--- ENTRIES SUPPLIED Enclosed Below ---
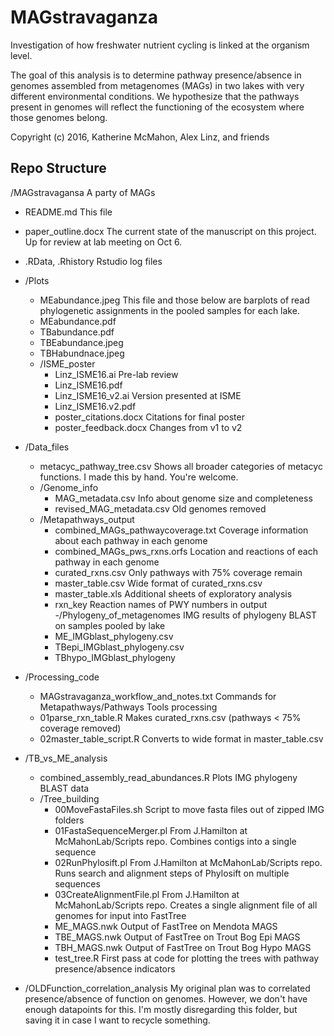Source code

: # MAGstravaganza
Investigation of how freshwater nutrient cycling is linked at the organism level.

The goal of this analysis is to determine pathway presence/absence in genomes assembled from metagenomes (MAGs) in two lakes with very different environmental conditions.
We hypothesize that the pathways present in genomes will reflect the functioning of the ecosystem where those genomes belong.

Copyright (c) 2016, Katherine McMahon, Alex Linz, and friends

Repo Structure
------------------------------
/MAGstravagansa						A party of MAGs
- README.md						This file
- paper_outline.docx					The current state of the manuscript on this project. Up for review at lab meeting on Oct 6.
- .RData, .Rhistory					Rstudio log files
- /Plots
	- MEabundance.jpeg				This file and those below are barplots of read phylogenetic assignments in the pooled samples for each lake.
	- MEabundance.pdf
	- TBabundance.pdf
	- TBEabundance.jpeg
	- TBHabundnace.jpeg
	- /ISME_poster
		- Linz_ISME16.ai			Pre-lab review
		- Linz_ISME16.pdf
		- Linz_ISME16_v2.ai			Version presented at ISME
		- Linz_ISME16.v2.pdf
		- poster_citations.docx			Citations for final poster
		- poster_feedback.docx			Changes from v1 to v2

- /Data_files
	- metacyc_pathway_tree.csv			Shows all broader categories of metacyc functions. I made this by hand. You're welcome.
	- /Genome_info
		- MAG_metadata.csv			Info about genome size and completeness
		- revised_MAG_metadata.csv		Old genomes removed
	- /Metapathways_output
		- combined_MAGs_pathwaycoverage.txt	Coverage information about each pathway in each genome
		- combined_MAGs_pws_rxns.orfs		Location and reactions of each pathway in each genome
		- curated_rxns.csv			Only pathways with 75% coverage remain
		- master_table.csv			Wide format of curated_rxns.csv
		- master_table.xls			Additional sheets of exploratory analysis
		- rxn_key				Reaction names of PWY numbers in output 	
	-/Phylogeny_of_metagenomes			IMG results of phylogeny BLAST on samples pooled by lake
		- ME_IMGblast_phylogeny.csv
		- TBepi_IMGblast_phylogeny.csv
		- TBhypo_IMGblast_phylogeny
- /Processing_code
	- MAGstravaganza_workflow_and_notes.txt		Commands for Metapathways/Pathways Tools processing
	- 01parse_rxn_table.R				Makes curated_rxns.csv (pathways < 75% coverage removed)
	- 02master_table_script.R			Converts to wide format in master_table.csv
- /TB_vs_ME_analysis
	- combined_assembly_read_abundances.R		Plots IMG phylogeny BLAST data
	- /Tree_building
		- 00MoveFastaFiles.sh			Script to move fasta files out of zipped IMG folders
		- 01FastaSequenceMerger.pl		From J.Hamilton at McMahonLab/Scripts repo. Combines contigs into a single sequence
		- 02RunPhylosift.pl			From J.Hamilton at McMahonLab/Scripts repo. Runs search and alignment steps of Phylosift on multiple sequences
		- 03CreateAlignmentFile.pl		From J.Hamilton at McMahonLab/Scripts repo. Creates a single alignment file of all genomes for input into FastTree
		- ME_MAGS.nwk				Output of FastTree on Mendota MAGS
		- TBE_MAGS.nwk				Output of FastTree on Trout Bog Epi MAGS
		- TBH_MAGS.nwk				Output of FastTree on Trout Bog Hypo MAGS
		- test_tree.R				First pass at code for plotting the trees with pathway presence/absence indicators
- /OLDFunction_correlation_analysis
	My original plan was to correlated presence/absence of function on genomes.
	However, we don't have enough datapoints for this.
	I'm mostly disregarding this folder, but saving it in case I want to recycle something.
--- End of Enclosed ENTRIES SUPPLIED ---
TRY IT » A faithful reproduction of every entry, with no pictures, is the expected answer.

WRITTEN RESPONSE »
Source code

: # MAGstravaganza
Investigation of how freshwater nutrient cycling is linked at the organism level.

The goal of this analysis is to determine pathway presence/absence in genomes assembled from metagenomes (MAGs) in two lakes with very different environmental conditions.
We hypothesize that the pathways present in genomes will reflect the functioning of the ecosystem where those genomes belong.

Copyright (c) 2016, Katherine McMahon, Alex Linz, and friends

Repo Structure
------------------------------
/MAGstravagansa						A party of MAGs
- README.md						This file
- paper_outline.docx					The current state of the manuscript on this project. Up for review at lab meeting on Oct 6.
- .RData, .Rhistory					Rstudio log files
- /Plots
	- MEabundance.jpeg				This file and those below are barplots of read phylogenetic assignments in the pooled samples for each lake.
	- MEabundance.pdf
	- TBabundance.pdf
	- TBEabundance.jpeg
	- TBHabundnace.jpeg
	- /ISME_poster
		- Linz_ISME16.ai			Pre-lab review
		- Linz_ISME16.pdf
		- Linz_ISME16_v2.ai			Version presented at ISME
		- Linz_ISME16.v2.pdf
		- poster_citations.docx			Citations for final poster
		- poster_feedback.docx			Changes from v1 to v2

- /Data_files
	- metacyc_pathway_tree.csv			Shows all broader categories of metacyc functions. I made this by hand. You're welcome.
	- /Genome_info
		- MAG_metadata.csv			Info about genome size and completeness
		- revised_MAG_metadata.csv		Old genomes removed
	- /Metapathways_output
		- combined_MAGs_pathwaycoverage.txt	Coverage information about each pathway in each genome
		- combined_MAGs_pws_rxns.orfs		Location and reactions of each pathway in each genome
		- curated_rxns.csv			Only pathways with 75% coverage remain
		- master_table.csv			Wide format of curated_rxns.csv
		- master_table.xls			Additional sheets of exploratory analysis
		- rxn_key				Reaction names of PWY numbers in output 	
	-/Phylogeny_of_metagenomes			IMG results of phylogeny BLAST on samples pooled by lake
		- ME_IMGblast_phylogeny.csv
		- TBepi_IMGblast_phylogeny.csv
		- TBhypo_IMGblast_phylogeny
- /Processing_code
	- MAGstravaganza_workflow_and_notes.txt		Commands for Metapathways/Pathways Tools processing
	- 01parse_rxn_table.R				Makes curated_rxns.csv (pathways < 75% coverage removed)
	- 02master_table_script.R			Converts to wide format in master_table.csv
- /TB_vs_ME_analysis
	- combined_assembly_read_abundances.R		Plots IMG phylogeny BLAST data
	- /Tree_building
		- 00MoveFastaFiles.sh			Script to move fasta files out of zipped IMG folders
		- 01FastaSequenceMerger.pl		From J.Hamilton at McMahonLab/Scripts repo. Combines contigs into a single sequence
		- 02RunPhylosift.pl			From J.Hamilton at McMahonLab/Scripts repo. Runs search and alignment steps of Phylosift on multiple sequences
		- 03CreateAlignmentFile.pl		From J.Hamilton at McMahonLab/Scripts repo. Creates a single alignment file of all genomes for input into FastTree
		- ME_MAGS.nwk				Output of FastTree on Mendota MAGS
		- TBE_MAGS.nwk				Output of FastTree on Trout Bog Epi MAGS
		- TBH_MAGS.nwk				Output of FastTree on Trout Bog Hypo MAGS
		- test_tree.R				First pass at code for plotting the trees with pathway presence/absence indicators
- /OLDFunction_correlation_analysis
	My original plan was to correlated presence/absence of function on genomes.
	However, we don't have enough datapoints for this.
	I'm mostly disregarding this folder, but saving it in case I want to recycle something.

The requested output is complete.